Mr Mugabe, who at 92 is the world’s oldest political leader, has held power since the country gained independence from Britain in 1980.

But he is increasingly looking frail, stoking a scramble from within his Zimbabwe African National Union-Patriotic Front (ZANU-PF) party.

Some senior military generals and a group within the party are backing Vice President Emmerson Mnangagwa to succeed Mr Mugabe.

Another faction is widely believed to be manoeuvring to impose Mr Mugabe’s wife Grace as a possible successor.

The 51-year-old is almost as controversial as her husband, with sanctions placed upon her by the European Union and the United States for her role in the Mugabe regime.

She is known for her lavish tastes, including reportedly spending £75,000 during a short trip to Paris in 2003, which prompted the sanctions in a bid “to stop Grace Mugabe going on her shopping trips in the face of catastrophic poverty blighting the people of Zimbabwe”, an MEP said.

Lieutenant-General Valerio Sibanda, the Zimbabwe National Army Commander, told the state-owned Sunday Mail newspaper the military should not get involved.

In his first comments on the succession issue, he said: ”In Zanu-PF the military has no role to play in terms of succession politics, and that is the long and short of it.”

Last year in December, Mugabe warned against the country’s military generals and other security services supporting different candidates, saying it could ruin ZANU-PF.

Opposition parties accuse military commanders, who fought in the 1970s independence war, of working hard to ensure ZANU-PF remains in power.

On the eve of presidential elections in 2002 and 2008, military generals said they would not salute a leader who had not fought in the battle for independence.

This was seen as an attack on main opposition leader Morgan Tsvangirai, who did not participate in the liberation struggle.

Mr Mugabe, who is widely blamed for plunging his country into economic despair, continues to surprise Zimbabweans by sporadically appearing at events following rumours he has died.

In September rumours Robert Mugabe had flown to Dubai for medical treatment led to speculation he was on his death bed, but he arrived at Harare airport in high spirits, telling reporters: “Yes I was dead, it’s true I was dead. I resurrected as I always do.”

However, just a month later his health appeared to be more of an issue, with Lord Peter Mandelson, one of Tony Blair’s sidekicks, warning the British Government Mugabe is preparing an “endgame” for the country, suggesting he believes he is close to death.
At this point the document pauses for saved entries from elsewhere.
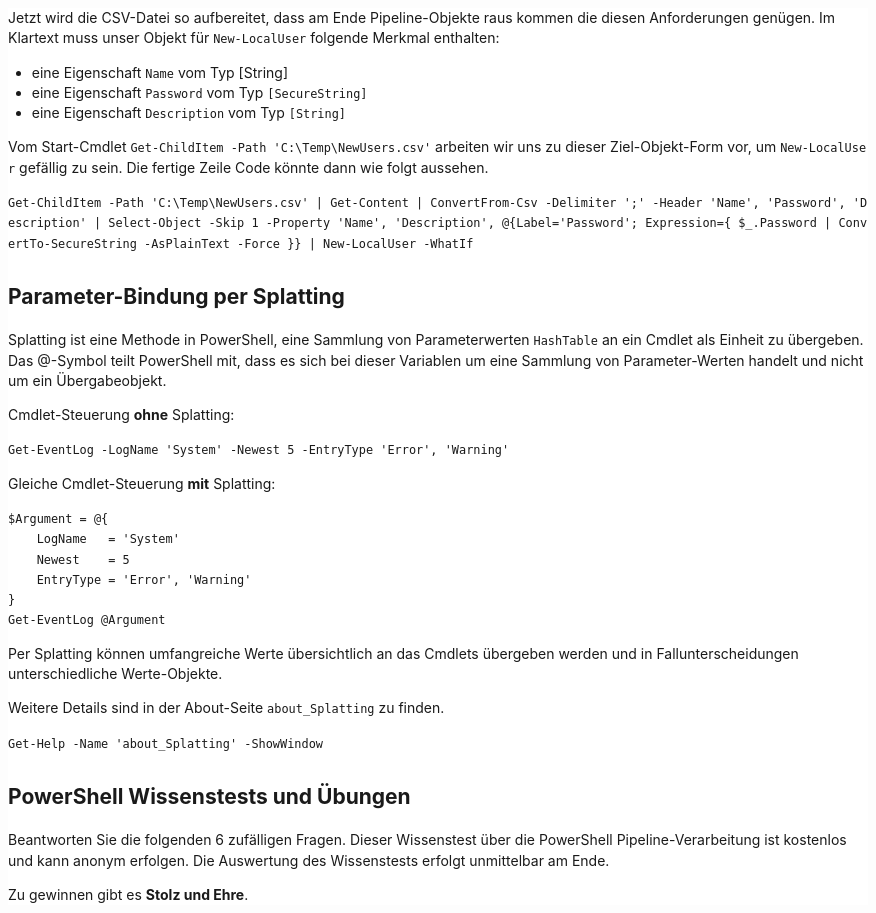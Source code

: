 Jetzt wird die CSV-Datei so aufbereitet, dass am Ende Pipeline-Objekte raus kommen die diesen Anforderungen genügen. Im Klartext muss unser Objekt für `New-LocalUser` folgende Merkmal enthalten:

*   eine Eigenschaft `Name` vom Typ \[String\]
*   eine Eigenschaft `Password` vom Typ `[SecureString]`
*   eine Eigenschaft `Description` vom Typ `[String]`

Vom Start-Cmdlet `Get-ChildItem -Path 'C:\Temp\NewUsers.csv'` arbeiten wir uns zu dieser Ziel-Objekt-Form vor, um `New-LocalUser` gefällig zu sein. Die fertige Zeile Code könnte dann wie folgt aussehen.

```
Get-ChildItem -Path 'C:\Temp\NewUsers.csv' | Get-Content | ConvertFrom-Csv -Delimiter ';' -Header 'Name', 'Password', 'Description' | Select-Object -Skip 1 -Property 'Name', 'Description', @{Label='Password'; Expression={ $_.Password | ConvertTo-SecureString -AsPlainText -Force }} | New-LocalUser -WhatIf
```

Parameter-Bindung per Splatting
-------------------------------

Splatting ist eine Methode in PowerShell, eine Sammlung von Parameterwerten `HashTable` an ein Cmdlet als Einheit zu übergeben. Das @-Symbol teilt PowerShell mit, dass es sich bei dieser Variablen um eine Sammlung von Parameter-Werten handelt und nicht um ein Übergabeobjekt.

Cmdlet-Steuerung **ohne** Splatting:

```
Get-EventLog -LogName 'System' -Newest 5 -EntryType 'Error', 'Warning'
```

Gleiche Cmdlet-Steuerung **mit** Splatting:

```
$Argument = @{
    LogName   = 'System'
    Newest    = 5
    EntryType = 'Error', 'Warning'
}
Get-EventLog @Argument
```

Per Splatting können umfangreiche Werte übersichtlich an das Cmdlets übergeben werden und in Fallunterscheidungen unterschiedliche Werte-Objekte.

Weitere Details sind in der About-Seite `about_Splatting` zu finden.

```
Get-Help -Name 'about_Splatting' -ShowWindow
```

PowerShell Wissenstests und Übungen
-----------------------------------

Beantworten Sie die folgenden 6 zufälligen Fragen. Dieser Wissenstest über die PowerShell Pipeline-Verarbeitung ist kostenlos und kann anonym erfolgen. Die Auswertung des Wissenstests erfolgt unmittelbar am Ende.

Zu gewinnen gibt es **Stolz und Ehre**.
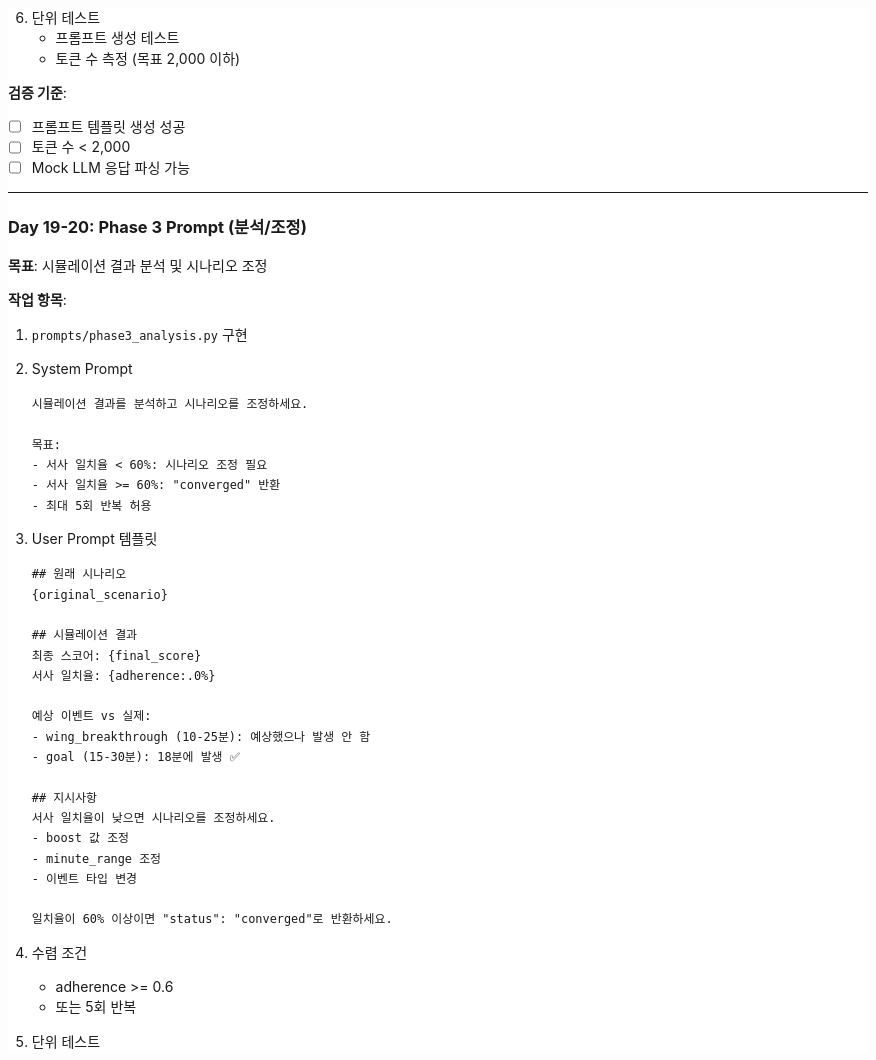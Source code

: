 6. 단위 테스트
   - 프롬프트 생성 테스트
   - 토큰 수 측정 (목표 2,000 이하)

**검증 기준**:
- [ ] 프롬프트 템플릿 생성 성공
- [ ] 토큰 수 < 2,000
- [ ] Mock LLM 응답 파싱 가능

---

### Day 19-20: Phase 3 Prompt (분석/조정)

**목표**: 시뮬레이션 결과 분석 및 시나리오 조정

**작업 항목**:
1. `prompts/phase3_analysis.py` 구현

2. System Prompt
   ```
   시뮬레이션 결과를 분석하고 시나리오를 조정하세요.

   목표:
   - 서사 일치율 < 60%: 시나리오 조정 필요
   - 서사 일치율 >= 60%: "converged" 반환
   - 최대 5회 반복 허용
   ```

3. User Prompt 템플릿
   ```
   ## 원래 시나리오
   {original_scenario}

   ## 시뮬레이션 결과
   최종 스코어: {final_score}
   서사 일치율: {adherence:.0%}

   예상 이벤트 vs 실제:
   - wing_breakthrough (10-25분): 예상했으나 발생 안 함
   - goal (15-30분): 18분에 발생 ✅

   ## 지시사항
   서사 일치율이 낮으면 시나리오를 조정하세요.
   - boost 값 조정
   - minute_range 조정
   - 이벤트 타입 변경

   일치율이 60% 이상이면 "status": "converged"로 반환하세요.
   ```

4. 수렴 조건
   - adherence >= 0.6
   - 또는 5회 반복

5. 단위 테스트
A note to civil servants after a visit to Zimbabwe in August, said: “Any discussions of business – or indeed most aspects of life – was inevitably a discussion of politics and the intense speculation and manoeuvring over the succession to President Mugabe is dominating.

“It is clear that the endgame is underway, and the battle is being vociferously played out in the Zimbabwean press.

“Less clear is how it will end and who will prevail – and whether it will play out while the president is still alive.”

Mr Mugabe’s critics say he has presided over the destruction of a once-promising country with policies such as the seizures of white-owned farms.

But the President’s ruling party blames foreign powers for sabotaging the economy with sanctions.

Mugabe’s government has experienced increasingly bad cash shortages over the past seven years since abandoning its own currency in a bid to end hyperinflation.

The Zimbabwean dollar was abandoned after Mugabe ordered 1,000billion Zimbabwean dollar notes to be printed, quickly becoming worthless and black market US dollars taking over before becoming the southern African country’s official currency in 2009.

Much of Zimbabwe’s industrial companies have had to close down due to demands white-owned businesses hand over 51 per cent to black Zimbabweans, high taxes and labour laws which make it almost impossible to sack anybody, all under Mr Mugabe’s rules.

The highly controversial eviction of white farmers has meant nearly every supermarket product is imported, unlike 15 years ago when most produce was locally sourced.

Protests have marred the dictator’s leadership this year, with workers across the country taking part in a “shut down” strike in July – the biggest protests since April 20017 when opposition leader Mr Tsvangirai led anti-Mugabe demonstrations.